Enfin, son principal axe de discours récemment
c'est celui d'un Canada brisé dû au manque de lien entre un gouvernement des
élites déconnectées du vrai monde et du gros bon sens dont Poilievre se fait le
champion.
Polievre, la solution pour le pouvoir ou un boulet
pour le PC ?
N'en déplaise aux supporteurs de Poilievre et du
Parti conservateur du Canada, en dépit des apparences actuelles, Pierre
Polievre est le principal obstacle à un changement du gouvernement de plus en
plus usé des libéraux de Justin Trudeau. Son image d'un politicien abrasif et
près des discours de la droite la plus extrême risque de nuire à son
acceptabilité électorale auprès des femmes notamment et des populations du
Québec et de l'Ontario. Justin Trudeau, en politicien expérimenté, n'a pas raté
une occasion durant la période estivale que nous venons de vivre pour attaquer
Poilievre sur ses points faibles. Ce n'est pas pour rien que Poilievre mène une
campagne de charme auprès des électeurs et lance une campagne publicitaire qui
le montre comme un fils adoptif de deux enseignants de Calgary et qu'il met en
scène son épouse, immigrante vénézuélienne de Montréal avec qui il élève deux
jeunes enfants. La séparation récente de Sophie Grégoire et Justin Trudeau ne
fait qu'amplifier le contraste entre les deux hommes.
Il reste qu'au-delà de l'image, Polievre devra
faire connaître le contenu de ses futures politiques.
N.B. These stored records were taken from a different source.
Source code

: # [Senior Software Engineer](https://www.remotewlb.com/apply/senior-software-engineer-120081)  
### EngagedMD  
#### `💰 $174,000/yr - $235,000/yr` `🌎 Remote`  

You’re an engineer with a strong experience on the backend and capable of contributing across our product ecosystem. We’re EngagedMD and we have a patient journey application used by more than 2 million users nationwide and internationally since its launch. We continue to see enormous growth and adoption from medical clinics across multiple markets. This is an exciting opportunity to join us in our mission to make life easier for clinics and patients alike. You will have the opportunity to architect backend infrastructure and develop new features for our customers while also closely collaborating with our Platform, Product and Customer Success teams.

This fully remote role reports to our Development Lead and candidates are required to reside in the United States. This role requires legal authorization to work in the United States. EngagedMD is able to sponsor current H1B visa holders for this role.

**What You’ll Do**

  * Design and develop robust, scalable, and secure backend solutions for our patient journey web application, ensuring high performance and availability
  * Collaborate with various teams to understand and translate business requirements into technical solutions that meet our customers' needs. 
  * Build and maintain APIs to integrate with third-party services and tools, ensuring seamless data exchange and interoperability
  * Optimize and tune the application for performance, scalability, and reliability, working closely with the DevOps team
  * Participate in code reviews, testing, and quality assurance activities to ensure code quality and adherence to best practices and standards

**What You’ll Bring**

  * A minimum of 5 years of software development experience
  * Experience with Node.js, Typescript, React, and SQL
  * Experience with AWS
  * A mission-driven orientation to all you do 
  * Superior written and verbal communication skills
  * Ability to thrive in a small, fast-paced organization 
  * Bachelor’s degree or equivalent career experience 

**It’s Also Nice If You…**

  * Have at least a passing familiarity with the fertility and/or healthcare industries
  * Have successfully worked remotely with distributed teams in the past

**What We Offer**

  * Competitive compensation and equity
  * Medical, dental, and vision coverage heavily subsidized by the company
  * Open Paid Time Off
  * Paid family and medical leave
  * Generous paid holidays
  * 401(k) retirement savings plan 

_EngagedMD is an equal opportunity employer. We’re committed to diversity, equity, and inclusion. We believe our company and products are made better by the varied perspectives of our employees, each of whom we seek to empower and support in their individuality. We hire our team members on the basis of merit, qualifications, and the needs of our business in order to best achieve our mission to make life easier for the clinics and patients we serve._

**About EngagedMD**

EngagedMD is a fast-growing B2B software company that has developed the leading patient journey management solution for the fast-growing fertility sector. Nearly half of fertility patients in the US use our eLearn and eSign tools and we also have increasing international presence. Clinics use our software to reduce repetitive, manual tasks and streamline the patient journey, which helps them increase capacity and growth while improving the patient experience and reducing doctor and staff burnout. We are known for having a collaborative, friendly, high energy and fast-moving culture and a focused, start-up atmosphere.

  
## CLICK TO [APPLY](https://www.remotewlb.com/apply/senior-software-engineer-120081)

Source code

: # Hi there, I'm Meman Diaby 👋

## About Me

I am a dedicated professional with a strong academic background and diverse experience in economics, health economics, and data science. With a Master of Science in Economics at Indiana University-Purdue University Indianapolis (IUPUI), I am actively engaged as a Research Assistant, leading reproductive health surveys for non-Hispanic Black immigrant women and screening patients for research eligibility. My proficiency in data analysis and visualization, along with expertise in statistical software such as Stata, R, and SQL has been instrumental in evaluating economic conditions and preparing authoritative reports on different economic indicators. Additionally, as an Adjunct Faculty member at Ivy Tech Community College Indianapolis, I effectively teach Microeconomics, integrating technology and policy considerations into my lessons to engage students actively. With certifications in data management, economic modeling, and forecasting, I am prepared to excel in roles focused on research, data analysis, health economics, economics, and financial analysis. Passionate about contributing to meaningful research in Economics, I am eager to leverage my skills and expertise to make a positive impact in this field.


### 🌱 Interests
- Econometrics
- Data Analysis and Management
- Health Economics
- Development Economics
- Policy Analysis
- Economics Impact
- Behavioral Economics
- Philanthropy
Ce qui n'est jamais
simple dans un pays aussi diversifié que le Canada.
Le Canada, un pays brisé ou balkanisé ?
De manière générale, peu de personnes utilisent le terme de balkanisé
lorsqu'il songe au Canada. Le Canada n'est pas un pays balkanisé, quoi qu'en
disent nos nationalistes impatients au Québec. C'est un peu fort comme terme
pour décrire le Canada. Le terme « balkanisation » fait référence à la
division politique, ethnique ou territoriale d'une région en entités plus
petites et souvent hostiles les unes envers les autres, similaire à ce qui s'est
passé dans les Balkans en Europe au cours de l'histoire, avec des conflits
ethniques et territoriaux importants.
Le Canada, bien que diversifié sur le plan
culturel, linguistique et régional, n'a pas connu le même niveau de conflits
internes et de fragmentation que les régions réellement balkanisées. Les
différences entre les provinces et les territoires du Canada sont généralement
gérées par des processus politiques et démocratiques, et le pays maintient une
unité politique et sociale relativement solide. Les régions du Canada ont leurs
propres particularités, mais elles sont en général unies par des institutions
fédérales et des valeurs communes.
Cependant, on ne peut passer sous silence la
recrudescence des tensions et des préoccupations régionales au Canada,
notamment en ce qui concerne les relations entre le Québec et le reste du pays
en raison de la question linguistique et culturelle, ainsi que d'autres
questions politiques, économiques et environnementales. Cependant, ces
différences sont généralement gérées dans le cadre du système politique
canadien.
Il est là le problème, c'est que le Canada de
Justin Trudeau gère moins qu'il ne temporise et son gouvernement tergiverse sur
des enjeux cruciaux par exemple, l'influence étrangère de la Chine, la crise du
logement ou la faiblesse des mesures mises en place pour lutter contre les changements
climatiques. Ce qui peut donner parfois l'impression parfois d'un Canada brisé
ou de plus en plus ressemblant aux Baklkans, c'est l'opposition des élites
anglophones de Toronto au Québec ou aux populations de l'Ouest et de l'Est du
Canada. Cela créé un terrain fertile au populisme prôné par Pierre Poilievre.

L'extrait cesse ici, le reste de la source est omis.